Les gouvernements des deux pays «s'engagent à travailler dans un esprit de coopération et de compréhension mutuelle» au retour des restes humains d'aborigènes d'Australie et des indigènes du détroit de Torrès, population autochtone vivant sur des îles sur la côte du Queensland, selon un communiqué conjoint. Le processus de consultation devra «prendre en considération les droits et les intérêts des communautés indigènes d'Australie ainsi que les objectifs et les préoccupations de la communauté scientifique internationale», ajoute le document publié à l'occasion de la visite officielle de François Hollande en Australie.

Des experts chargés «d'identifier et d'authentifier l'origine» des restes humains

Des experts des deux pays seront chargés «d'identifier et d'authentifier l'origine» des restes humains. En France, le dossier sera placé sous la responsabilité du ministère de la Culture et du Muséum national d'Histoire naturelle.

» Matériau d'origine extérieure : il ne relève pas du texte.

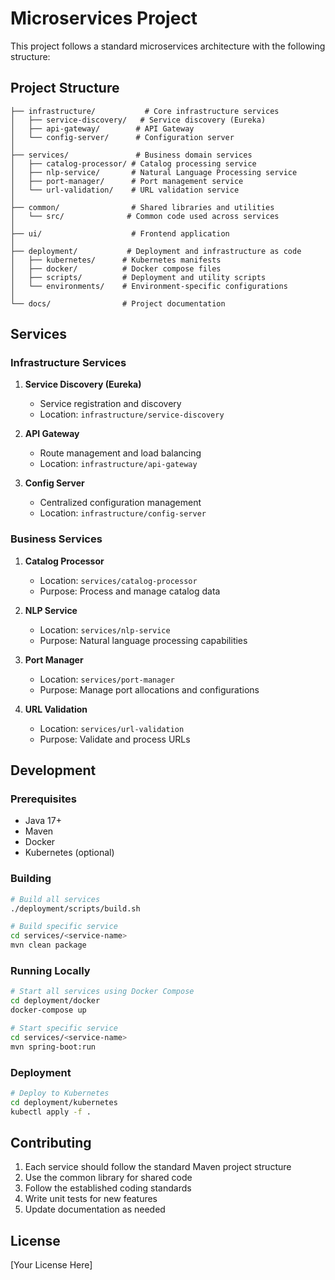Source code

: # Microservices Project

This project follows a standard microservices architecture with the following structure:

## Project Structure

```
├── infrastructure/           # Core infrastructure services
│   ├── service-discovery/   # Service discovery (Eureka)
│   ├── api-gateway/        # API Gateway
│   └── config-server/      # Configuration server
│
├── services/               # Business domain services
│   ├── catalog-processor/ # Catalog processing service
│   ├── nlp-service/       # Natural Language Processing service
│   ├── port-manager/      # Port management service
│   └── url-validation/    # URL validation service
│
├── common/                # Shared libraries and utilities
│   └── src/              # Common code used across services
│
├── ui/                    # Frontend application
│
├── deployment/           # Deployment and infrastructure as code
│   ├── kubernetes/      # Kubernetes manifests
│   ├── docker/          # Docker compose files
│   ├── scripts/         # Deployment and utility scripts
│   └── environments/    # Environment-specific configurations
│
└── docs/                # Project documentation
```

## Services

### Infrastructure Services

1. **Service Discovery (Eureka)**
   - Service registration and discovery
   - Location: `infrastructure/service-discovery`

2. **API Gateway**
   - Route management and load balancing
   - Location: `infrastructure/api-gateway`

3. **Config Server**
   - Centralized configuration management
   - Location: `infrastructure/config-server`

### Business Services

1. **Catalog Processor**
   - Location: `services/catalog-processor`
   - Purpose: Process and manage catalog data

2. **NLP Service**
   - Location: `services/nlp-service`
   - Purpose: Natural language processing capabilities

3. **Port Manager**
   - Location: `services/port-manager`
   - Purpose: Manage port allocations and configurations

4. **URL Validation**
   - Location: `services/url-validation`
   - Purpose: Validate and process URLs

## Development

### Prerequisites
- Java 17+
- Maven
- Docker
- Kubernetes (optional)

### Building
```bash
# Build all services
./deployment/scripts/build.sh

# Build specific service
cd services/<service-name>
mvn clean package
```

### Running Locally
```bash
# Start all services using Docker Compose
cd deployment/docker
docker-compose up

# Start specific service
cd services/<service-name>
mvn spring-boot:run
```

### Deployment
```bash
# Deploy to Kubernetes
cd deployment/kubernetes
kubectl apply -f .
```

## Contributing

1. Each service should follow the standard Maven project structure
2. Use the common library for shared code
3. Follow the established coding standards
4. Write unit tests for new features
5. Update documentation as needed

## License

[Your License Here] 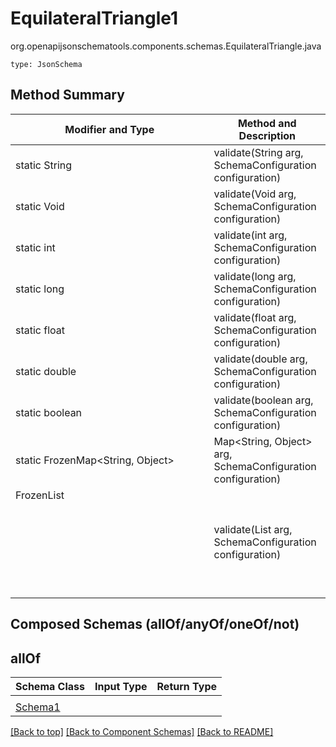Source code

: # EquilateralTriangle1
org.openapijsonschematools.components.schemas.EquilateralTriangle.java
```
type: JsonSchema
```

## Method Summary
| Modifier and Type | Method and Description |
| ----------------- | ---------------------- |
| static String | validate(String arg, SchemaConfiguration configuration) |
| static Void | validate(Void arg, SchemaConfiguration configuration) |
| static int | validate(int arg, SchemaConfiguration configuration) |
| static long | validate(long arg, SchemaConfiguration configuration) |
| static float | validate(float arg, SchemaConfiguration configuration) |
| static double | validate(double arg, SchemaConfiguration configuration) |
| static boolean | validate(boolean arg, SchemaConfiguration configuration) |
| static FrozenMap<String, Object> | Map<String, Object> arg, SchemaConfiguration configuration) |
| FrozenList<Object> | validate(List<Object> arg, SchemaConfiguration configuration) |

## Composed Schemas (allOf/anyOf/oneOf/not)
## allOf
Schema Class | Input Type | Return Type
------------ | ---------- | -----------
 |  | 
[Schema1](#) |  | 


[[Back to top]](#top) [[Back to Component Schemas]](../../../README.md#Component-Schemas) [[Back to README]](../../../README.md)
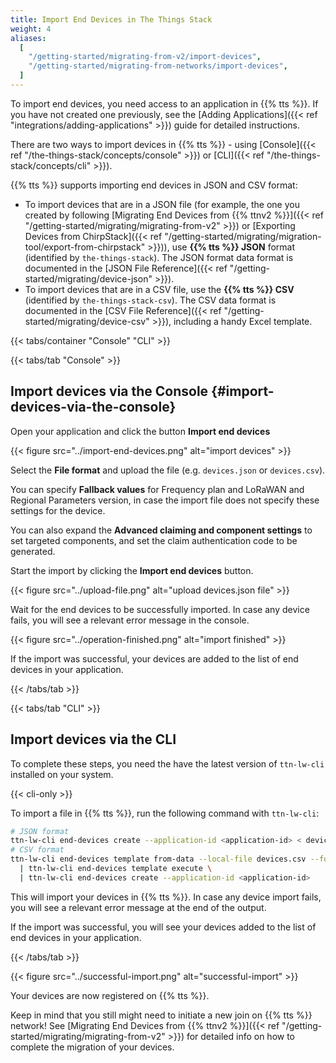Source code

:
 ```yaml
---
title: Import End Devices in The Things Stack
weight: 4
aliases:
  [
    "/getting-started/migrating-from-v2/import-devices",
    "/getting-started/migrating-from-networks/import-devices",
  ]
---
```


To import end devices, you need access to an application in {{% tts %}}. If you have not created one previously, see the [Adding Applications]({{< ref "integrations/adding-applications" >}}) guide for detailed instructions.

There are two ways to import devices in {{% tts %}} - using [Console]({{< ref "/the-things-stack/concepts/console" >}}) or [CLI]({{< ref "/the-things-stack/concepts/cli" >}}).

{{% tts %}} supports importing end devices in JSON and CSV format:

- To import devices that are in a JSON file (for example, the one you created by following [Migrating End Devices from {{% ttnv2 %}}]({{< ref "/getting-started/migrating/migrating-from-v2" >}}) or [Exporting Devices from ChirpStack]({{< ref "/getting-started/migrating/migration-tool/export-from-chirpstack" >}})), use **{{% tts %}} JSON** format (identified by `the-things-stack`). The JSON format data format is documented in the [JSON File Reference]({{< ref "/getting-started/migrating/device-json" >}}).
- To import devices that are in a CSV file, use the **{{% tts %}} CSV** (identified by `the-things-stack-csv`). The CSV data format is documented in the [CSV File Reference]({{< ref "/getting-started/migrating/device-csv" >}}), including a handy Excel template.

{{< tabs/container "Console" "CLI" >}}

{{< tabs/tab "Console" >}}

## Import devices via the Console {#import-devices-via-the-console}

Open your application and click the button **Import end devices**

{{< figure src="../import-end-devices.png" alt="import devices" >}}

Select the **File format** and upload the file (e.g. `devices.json` or `devices.csv`).

You can specify **Fallback values** for Frequency plan and LoRaWAN and Regional Parameters version, in case the import file does not specify these settings for the device.

You can also expand the **Advanced claiming and component settings** to set targeted components, and set the claim authentication code to be generated.

Start the import by clicking the **Import end devices** button.

{{< figure src="../upload-file.png" alt="upload devices.json file" >}}

Wait for the end devices to be successfully imported. In case any device fails, you will see a relevant error message in the console.

{{< figure src="../operation-finished.png" alt="import finished" >}}

If the import was successful, your devices are added to the list of end devices in your application.

{{< /tabs/tab >}}

{{< tabs/tab "CLI" >}}

## Import devices via the CLI

To complete these steps, you need the have the latest version of `ttn-lw-cli` installed on your system.

{{< cli-only >}}

To import a file in {{% tts %}}, run the following command with `ttn-lw-cli`:

```bash
# JSON format
ttn-lw-cli end-devices create --application-id <application-id> < devices.json
# CSV format
ttn-lw-cli end-devices template from-data --local-file devices.csv --format-id the-things-stack-csv \
  | ttn-lw-cli end-devices template execute \
  | ttn-lw-cli end-devices create --application-id <application-id>
```

This will import your devices in {{% tts %}}. In case any device import fails, you will see a relevant error message at the end of the output.

If the import was successful, you will see your devices added to the list of end devices in your application.

{{< /tabs/tab >}}

{{< figure src="../successful-import.png" alt="successful-import" >}}

Your devices are now registered on {{% tts %}}.

Keep in mind that you still might need to initiate a new join on {{% tts %}} network! See [Migrating End Devices from {{% ttnv2 %}}]({{< ref "/getting-started/migrating/migrating-from-v2" >}}) for detailed info on how to complete the migration of your devices.
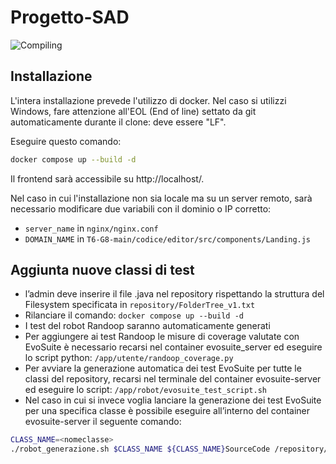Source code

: # Progetto-SAD
![Compiling](https://github.com/AngeloBarletta/Progetto-SAD/assets/93767483/2172fe12-be07-4d8c-bae9-3045dddded41)

## Installazione
L'intera installazione prevede l'utilizzo di docker. Nel caso si utilizzi Windows, fare attenzione all'EOL (End of line) settato da git automaticamente durante il clone: deve essere "LF".

Eseguire questo comando:
```sh
docker compose up --build -d
```

Il frontend sarà accessibile su http://localhost/.

Nel caso in cui l'installazione non sia locale ma su un server remoto, sarà necessario modificare due variabili con il dominio o IP corretto:
  - `server_name` in `nginx/nginx.conf`
  - `DOMAIN_NAME` in `T6-G8-main/codice/editor/src/components/Landing.js`

## Aggiunta nuove classi di test
- l’admin deve inserire il file .java nel repository rispettando la struttura del Filesystem specificata in `repository/FolderTree_v1.txt`
- Rilanciare il comando: `docker compose up --build -d`
- I test del robot Randoop saranno automaticamente generati
- Per aggiungere ai test Randoop le misure di coverage valutate con EvoSuite è necessario recarsi nel container evosuite_server ed eseguire lo script python: `/app/utente/randoop_coverage.py`
- Per avviare la generazione automatica dei test EvoSuite per tutte le classi del repository, recarsi nel terminale del container evosuite-server ed eseguire lo script: `/app/robot/evosuite_test_script.sh`
- Nel caso in cui si invece voglia lanciare la generazione dei test EvoSuite per una specifica classe è possibile eseguire all’interno del container evosuite-server il seguente comando: 
```sh
CLASS_NAME=<nomeclasse>
./robot_generazione.sh $CLASS_NAME ${CLASS_NAME}SourceCode /repository/${CLASS_NAME}/${CLASS_NAME}SourceCode <numero livelli>
```

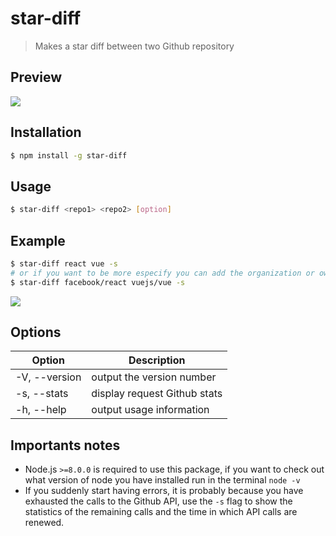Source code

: # star-diff
> Makes a star diff between two Github repository

## Preview
![](https://i.imgur.com/3KSah2V.png)

## Installation
```bash
$ npm install -g star-diff
```

## Usage

```bash
$ star-diff <repo1> <repo2> [option]
```
## Example
```bash
$ star-diff react vue -s
# or if you want to be more especify you can add the organization or owner of the repository
$ star-diff facebook/react vuejs/vue -s
```
![](https://i.imgur.com/vsn2EPW.png)

## Options
<table>
    <thead>
        <tr>
            <th>Option</th>
            <th>Description</th>
        </tr>
    </thead>
    <tbody>
        <tbody>
            <tr>
                <td>-V, --version</td>
                <td>output the version number</td>
            </tr>
             <tr>
                <td>-s, --stats</td>
                <td>display request Github stats</td>
            </tr>
             <tr>
                <td>-h, --help</td>
                <td>output usage information</td>
            </tr>
        </tbody>
    </tbody>
</table>

## Importants notes
- Node.js `>=8.0.0` is required to use this package, if you want to check out what version of node you have installed run in the terminal `node -v`
- If you suddenly start having errors, it is probably because you have exhausted the calls to the Github API, use the `-s` flag to show the statistics of the remaining calls and the time in which API calls are renewed.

Canberra oeuvre depuis des années au rapatriement de restes humains aborigènes présents dans des collections publiques ou privées du monde entier, principalement aux Etats-Unis et en Europe. En 2011, le Musée d'Histoire naturelle de Londres avait accepté de rendre les restes de 138 indigènes du détroit de Torrès, qui avaient été transportés en Grande-Bretagne au XIXe siècle. 

En 2013, l'hôpital berlinois de la Charité avait remis 33 crânes et ossements à des représentants d'aborigènes australiens. La France, sur décision des députés, a par ailleurs restitué ces dernières années à la Nouvelle-Zélande des dizaines de têtes maories momifiées acquises au XIXe siècle par les explorateurs et marins occidentaux.

La restitution s'oppose parfois au droit patrimonial des pays

Considérées comme des trophées ou des objets de curiosité, ces restes humains ont fait l'objet d'un trafic et parfois de chasses à l'homme dès les débuts de la colonisation de l'Océanie au XVIIIe siècle. Interdit en 1831 par le gouvernement britannique, en Nouvelle-Zélande et en Australie, ce commerce s'est poursuivi illégalement bien au-delà de cette date. 

La restitution s'oppose parfois au droit patrimonial des pays concernés. En France, la remise par la ville de Rouen d'une tête maorie en 2007 avait suscité une vive controverse et nécessité une décision de justice. Le ministère de la Culture, craignant pour le devenir des autres restes humains détenus par les musées français, s'était opposé à cette restitution.